Each person experiences life differently, and the pace at which it happens can vary tremendously. As much as some people might like to pursue it more slowly or cautiously, life often does not wait for us or comply with what we would like to have happen. We must be ready to respond to what is happening as it is occurring.

A roller coaster at an amusement park serves as a good illustration of the way we go through life and the way our aging in place needs occur as our situations change with age. We begin fresh, ready for what is coming, and even anticipating the journey, as we start off slow and climb at a steady pace – representing the way that we learn in our early years. In the beginning, it’s an uphill climb for most of us, but it’s something we face. Many people get past this while some continue an uphill challenge much longer.

Unless we have had similar situations that we have seen or encountered in our past that we can use for reference as we move through life, we won’t know what’s coming, how it might impact us, or how we want to prepare a response to it. This is similar to the roller coaster moving along at a very fast speed, going around corners, moving up and down, and generally keeping us from adjusting to what is happening. While this makes a roller coaster ride thrilling and provides much of the excitement in the experience, it’s not that good for an intentional and deliberate life that we want to live.

The future is unknown

Like the amusement ride with its undulating twists and turns which sometimes send us in one direction and then another or even upside down, life does not have a predictable direction. We don’t get to see what’s coming until we are actually there. Sometimes we might be moving so fast that is hard to get our bearings. Life does this as well – it can come at us very fast and take us by surprise.

As we are adjusting to what is coming our way and what we are experiencing, our physical needs to be met as well. This is why aging in place solutions and renovations are based on what we are experiencing now rather than or what might be. We don’t get a script to follow as to what is coming in the days, months, or years ahead. We might have some idea of what is coming next or how we might want to respond to it, based on other people we have worked with in similar situations, but each person is different with a corresponding set of differing needs.
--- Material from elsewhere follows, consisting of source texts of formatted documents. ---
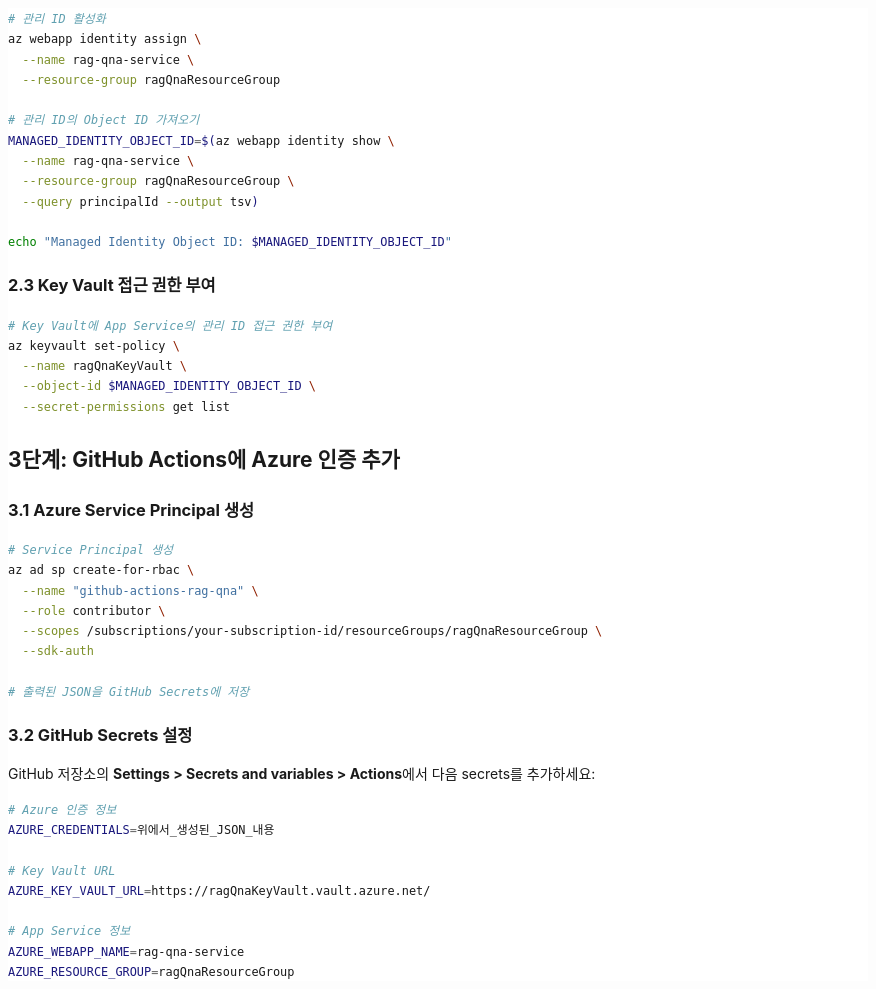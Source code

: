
 ```bash
# 관리 ID 활성화
az webapp identity assign \
  --name rag-qna-service \
  --resource-group ragQnaResourceGroup

# 관리 ID의 Object ID 가져오기
MANAGED_IDENTITY_OBJECT_ID=$(az webapp identity show \
  --name rag-qna-service \
  --resource-group ragQnaResourceGroup \
  --query principalId --output tsv)

echo "Managed Identity Object ID: $MANAGED_IDENTITY_OBJECT_ID"
```

### 2.3 Key Vault 접근 권한 부여

```bash
# Key Vault에 App Service의 관리 ID 접근 권한 부여
az keyvault set-policy \
  --name ragQnaKeyVault \
  --object-id $MANAGED_IDENTITY_OBJECT_ID \
  --secret-permissions get list
```

## 3단계: GitHub Actions에 Azure 인증 추가

### 3.1 Azure Service Principal 생성

```bash
# Service Principal 생성
az ad sp create-for-rbac \
  --name "github-actions-rag-qna" \
  --role contributor \
  --scopes /subscriptions/your-subscription-id/resourceGroups/ragQnaResourceGroup \
  --sdk-auth

# 출력된 JSON을 GitHub Secrets에 저장
```

### 3.2 GitHub Secrets 설정

GitHub 저장소의 **Settings > Secrets and variables > Actions**에서 다음 secrets를 추가하세요:

```bash
# Azure 인증 정보
AZURE_CREDENTIALS=위에서_생성된_JSON_내용

# Key Vault URL
AZURE_KEY_VAULT_URL=https://ragQnaKeyVault.vault.azure.net/

# App Service 정보
AZURE_WEBAPP_NAME=rag-qna-service
AZURE_RESOURCE_GROUP=ragQnaResourceGroup
```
Their dwelling spaces differ as well, both inside and out. What may have been easy to use a few years ago or only slightly bothersome might turn into a major challenge, such as entry steps, narrow doorways, heavy doors that hard to open or keep that way, windows that don’t respond well to our attempts to open them, bath fixtures that are tricky to use, and many other aspects of a person’s home that likely were considered functional at one time but may not be so any longer as the years have passed and their abilities have changed.

Finding a crystal ball

If we could know the future for ourselves or our clients, we could design now or could have done so years ago for what people would need years from now. There would be no need to continually evaluate their needs and their ability to relate to their space because we would know the outcome before it happened. Obviously, that’s not how life works – or the way we approach aging in place renovations.

If we could somehow possess the ability to know how someone’s needs would change and what their most urgent requirements might be at any given time, we could be proactive and create those solutions in advance. However, as soon as we meet someone’s current needs, another part of the roller coaster is experienced and we need to reevaluate our response.
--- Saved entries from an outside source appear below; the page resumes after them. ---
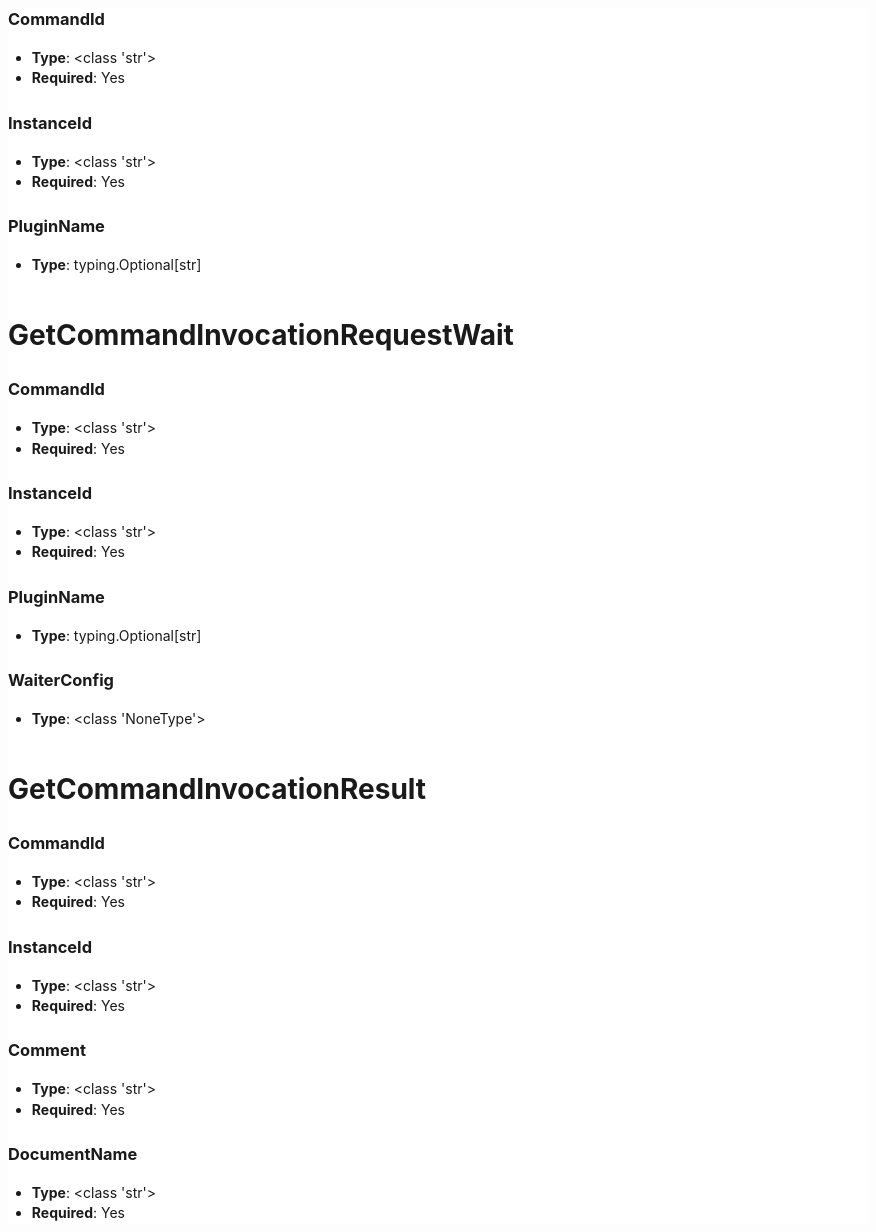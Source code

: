 ### CommandId
- **Type**: <class 'str'>
- **Required**: Yes

### InstanceId
- **Type**: <class 'str'>
- **Required**: Yes

### PluginName
- **Type**: typing.Optional[str]


# GetCommandInvocationRequestWait

### CommandId
- **Type**: <class 'str'>
- **Required**: Yes

### InstanceId
- **Type**: <class 'str'>
- **Required**: Yes

### PluginName
- **Type**: typing.Optional[str]

### WaiterConfig
- **Type**: <class 'NoneType'>


# GetCommandInvocationResult

### CommandId
- **Type**: <class 'str'>
- **Required**: Yes

### InstanceId
- **Type**: <class 'str'>
- **Required**: Yes

### Comment
- **Type**: <class 'str'>
- **Required**: Yes

### DocumentName
- **Type**: <class 'str'>
- **Required**: Yes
While it might seem that we should have a pat answer or response – something preformulated to address people’s needs in their fifties, sixties, seventies, and other decades, we know that their actual home layouts and conditions of their property vary tremendously, and so do their desires, needs, and preferences.

This is why aging in place solutions is a responsive effort and not a proactive one except for universal design or visitable designs that we can implement to apply regardless of someone’s abilities.